Kawasan Kumuh Turun Drastis, Terbaik 1 Penanganan Kawasan Permukiman Kumuh Tingkat Jatim
Media: Bhirawa
Narasumber: Budi Agung Wicaksono (Kabid Perumahan, Permukiman, dan Pertanahan Dinas Perumahan dan Kawasan Permukiman Kota Madiun)
Tanggal Posting:
27 February 2023
Kawasan Kumuh Turun Drastis, Terbaik 1 Penanganan Kawasan Permukiman Kumuh Tingkat Jatim
Kawasan permukiman kumuh di Kota Madiun turun drastis. Dari sebanyak 20 lokasi dengan total luasan mencapai 64,49 hektar pada 2020 lalu, permukiman kumuh tinggal menyisakan satu lokasi dengan luasan 0,91 hektar pada 2022. Hal itu tak terlepas dari kepedulian Wali Kota Madiun, Maidi dalam penanganan kawasan permukiman kumuh di Kota Pendekar.

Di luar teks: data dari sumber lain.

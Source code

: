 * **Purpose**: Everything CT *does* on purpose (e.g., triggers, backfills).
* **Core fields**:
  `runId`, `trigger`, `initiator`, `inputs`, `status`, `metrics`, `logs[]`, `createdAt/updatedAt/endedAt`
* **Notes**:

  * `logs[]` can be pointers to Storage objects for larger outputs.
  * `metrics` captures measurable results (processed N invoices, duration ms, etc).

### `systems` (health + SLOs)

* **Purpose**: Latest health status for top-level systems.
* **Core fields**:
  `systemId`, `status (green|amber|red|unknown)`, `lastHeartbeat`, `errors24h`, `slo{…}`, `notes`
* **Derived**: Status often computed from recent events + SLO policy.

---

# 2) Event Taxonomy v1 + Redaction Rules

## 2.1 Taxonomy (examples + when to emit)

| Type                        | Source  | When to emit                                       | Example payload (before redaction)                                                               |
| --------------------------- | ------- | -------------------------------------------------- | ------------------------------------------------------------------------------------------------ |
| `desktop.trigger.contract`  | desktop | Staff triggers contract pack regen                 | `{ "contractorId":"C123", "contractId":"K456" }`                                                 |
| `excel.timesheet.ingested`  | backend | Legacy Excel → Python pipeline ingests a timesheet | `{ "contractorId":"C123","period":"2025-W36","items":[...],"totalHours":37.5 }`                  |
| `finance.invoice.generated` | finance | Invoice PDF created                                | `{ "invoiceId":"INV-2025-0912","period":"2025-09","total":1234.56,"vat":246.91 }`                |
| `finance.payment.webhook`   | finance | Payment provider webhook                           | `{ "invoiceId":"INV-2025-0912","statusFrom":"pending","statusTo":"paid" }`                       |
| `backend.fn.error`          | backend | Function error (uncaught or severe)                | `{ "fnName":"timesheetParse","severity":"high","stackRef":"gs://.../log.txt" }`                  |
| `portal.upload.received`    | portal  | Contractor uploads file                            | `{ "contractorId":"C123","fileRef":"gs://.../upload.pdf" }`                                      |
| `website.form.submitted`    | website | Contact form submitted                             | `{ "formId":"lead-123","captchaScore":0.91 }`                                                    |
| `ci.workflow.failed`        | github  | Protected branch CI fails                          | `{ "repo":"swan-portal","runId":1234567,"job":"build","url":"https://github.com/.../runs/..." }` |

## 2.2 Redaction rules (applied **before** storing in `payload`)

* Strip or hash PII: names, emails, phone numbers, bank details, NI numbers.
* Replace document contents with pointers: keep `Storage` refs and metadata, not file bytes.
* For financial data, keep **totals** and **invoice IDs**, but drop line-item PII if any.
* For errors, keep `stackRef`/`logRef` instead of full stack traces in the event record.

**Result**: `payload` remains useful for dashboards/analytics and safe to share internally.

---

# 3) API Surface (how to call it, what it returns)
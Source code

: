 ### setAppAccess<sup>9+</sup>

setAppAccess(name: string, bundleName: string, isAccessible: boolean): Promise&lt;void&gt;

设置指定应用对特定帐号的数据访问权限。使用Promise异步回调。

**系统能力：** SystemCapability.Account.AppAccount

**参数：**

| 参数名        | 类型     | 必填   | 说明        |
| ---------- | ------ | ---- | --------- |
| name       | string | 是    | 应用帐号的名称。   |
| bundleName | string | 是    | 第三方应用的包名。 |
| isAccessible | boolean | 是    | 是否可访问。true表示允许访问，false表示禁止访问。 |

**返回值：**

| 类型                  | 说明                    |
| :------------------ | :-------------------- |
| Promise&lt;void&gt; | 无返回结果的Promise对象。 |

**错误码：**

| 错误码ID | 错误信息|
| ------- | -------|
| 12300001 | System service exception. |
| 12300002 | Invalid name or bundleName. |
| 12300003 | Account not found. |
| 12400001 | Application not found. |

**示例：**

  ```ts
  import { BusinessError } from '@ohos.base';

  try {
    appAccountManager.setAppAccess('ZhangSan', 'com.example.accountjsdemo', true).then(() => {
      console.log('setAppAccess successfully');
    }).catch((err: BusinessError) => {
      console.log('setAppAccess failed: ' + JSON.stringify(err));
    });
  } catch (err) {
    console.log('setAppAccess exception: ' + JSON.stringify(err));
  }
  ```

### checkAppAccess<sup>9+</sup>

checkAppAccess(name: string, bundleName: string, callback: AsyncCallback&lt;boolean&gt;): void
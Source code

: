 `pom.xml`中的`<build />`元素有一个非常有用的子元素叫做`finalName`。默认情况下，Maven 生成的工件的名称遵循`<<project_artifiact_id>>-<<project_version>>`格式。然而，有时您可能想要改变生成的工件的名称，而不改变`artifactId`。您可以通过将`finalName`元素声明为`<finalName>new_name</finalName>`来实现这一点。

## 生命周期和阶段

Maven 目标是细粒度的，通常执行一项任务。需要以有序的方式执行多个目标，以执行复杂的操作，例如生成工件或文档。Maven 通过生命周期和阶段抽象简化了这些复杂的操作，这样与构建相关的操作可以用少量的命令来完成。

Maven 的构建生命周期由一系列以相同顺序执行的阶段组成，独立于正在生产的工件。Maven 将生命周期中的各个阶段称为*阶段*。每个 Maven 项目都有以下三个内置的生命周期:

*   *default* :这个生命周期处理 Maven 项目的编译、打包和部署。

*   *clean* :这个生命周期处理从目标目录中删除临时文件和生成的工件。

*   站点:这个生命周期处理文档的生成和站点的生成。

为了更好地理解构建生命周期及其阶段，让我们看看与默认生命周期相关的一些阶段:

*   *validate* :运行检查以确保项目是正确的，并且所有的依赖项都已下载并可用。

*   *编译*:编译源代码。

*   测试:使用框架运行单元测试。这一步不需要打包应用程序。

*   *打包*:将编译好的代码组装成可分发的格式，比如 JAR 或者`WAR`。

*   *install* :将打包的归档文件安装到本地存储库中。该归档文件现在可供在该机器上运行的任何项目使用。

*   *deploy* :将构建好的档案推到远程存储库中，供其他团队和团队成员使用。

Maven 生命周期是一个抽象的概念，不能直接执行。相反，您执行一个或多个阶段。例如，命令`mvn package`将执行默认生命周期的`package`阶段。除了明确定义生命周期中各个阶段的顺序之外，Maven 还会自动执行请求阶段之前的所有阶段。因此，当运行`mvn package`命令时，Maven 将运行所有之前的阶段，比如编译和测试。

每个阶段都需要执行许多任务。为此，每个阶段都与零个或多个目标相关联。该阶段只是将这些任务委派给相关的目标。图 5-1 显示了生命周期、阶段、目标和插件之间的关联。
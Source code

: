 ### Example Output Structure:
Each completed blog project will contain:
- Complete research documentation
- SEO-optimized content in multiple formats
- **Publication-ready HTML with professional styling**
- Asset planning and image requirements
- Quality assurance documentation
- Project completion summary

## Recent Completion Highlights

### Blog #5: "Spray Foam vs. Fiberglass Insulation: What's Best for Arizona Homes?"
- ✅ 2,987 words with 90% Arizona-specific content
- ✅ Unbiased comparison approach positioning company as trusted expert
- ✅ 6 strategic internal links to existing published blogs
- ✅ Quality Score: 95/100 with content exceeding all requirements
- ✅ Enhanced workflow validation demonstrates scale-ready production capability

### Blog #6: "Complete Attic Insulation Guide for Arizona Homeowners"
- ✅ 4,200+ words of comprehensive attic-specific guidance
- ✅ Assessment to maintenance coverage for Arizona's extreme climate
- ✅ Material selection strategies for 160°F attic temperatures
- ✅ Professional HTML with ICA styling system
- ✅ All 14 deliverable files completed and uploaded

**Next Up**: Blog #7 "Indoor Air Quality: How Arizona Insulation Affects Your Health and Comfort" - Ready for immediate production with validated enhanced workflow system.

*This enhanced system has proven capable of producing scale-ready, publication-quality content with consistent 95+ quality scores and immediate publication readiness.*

Kinerja apik itu pun berbuah manis dengan diraihnya penghargaan terbaik I penanganan kawasan permukiman kumuh tingkat Jawa Timur. Penghargaan diterima Kepala Bidang Perumahan, Permukiman dan Pertanahan Dinas Perumahan Rakyat dan Kawasan Permukiman (Disperkim) Kota Madiun, Budi Agung Wicaksono, Selasa (21/2) lalu. "Jadi kemarin itu undangannya adalah sinkronisasi penanganan kawasan kumuh oleh Dinas Perumahan Rakyat, Kawasan Permukiman, dan Cipta Karya Provinsi Jawa Timur. Nah, didalamnya ada penyerahan piagam penghargaan itu,". Karenanya, Agung tidak menyangka akan diraihnya penghargaan itu. Sebab, tidak ada pemberitahuan sebelumnya. Begitu juga dengan penilaian yang dilakukan pihak provinsi tersebut. Agung menyebut penialaian dilakukan secara diam-diam.